(Supplied material Opens)
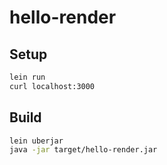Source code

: # hello-render

## Setup

```sh
lein run
curl localhost:3000
```

## Build

```sh
lein uberjar
java -jar target/hello-render.jar
```

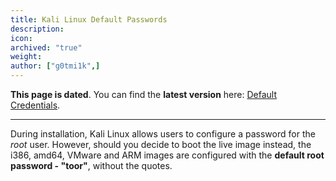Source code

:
 ```yaml
---
title: Kali Linux Default Passwords
description:
icon:
archived: "true"
weight:
author: ["g0tmi1k",]
---
```


**This page is dated**. You can find the **latest version** here: [Default Credentials](/docs/introduction/default-credentials/).

- - -

During installation, Kali Linux allows users to configure a password for the _root_ user. However, should you decide to boot the live image instead, the i386, amd64, VMware and ARM images are configured with the **default root password - "toor"**, without the quotes.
(Supplied material Closes)
What's needed is an exact retyping of the records, pictures excluded.

Source code

: # hello-render

## Setup

```sh
lein run
curl localhost:3000
```

## Build

```sh
lein uberjar
java -jar target/hello-render.jar
```

Source code

:
 ```yaml
---
title: Kali Linux Default Passwords
description:
icon:
archived: "true"
weight:
author: ["g0tmi1k",]
---
```


**This page is dated**. You can find the **latest version** here: [Default Credentials](/docs/introduction/default-credentials/).

- - -

During installation, Kali Linux allows users to configure a password for the _root_ user. However, should you decide to boot the live image instead, the i386, amd64, VMware and ARM images are configured with the **default root password - "toor"**, without the quotes.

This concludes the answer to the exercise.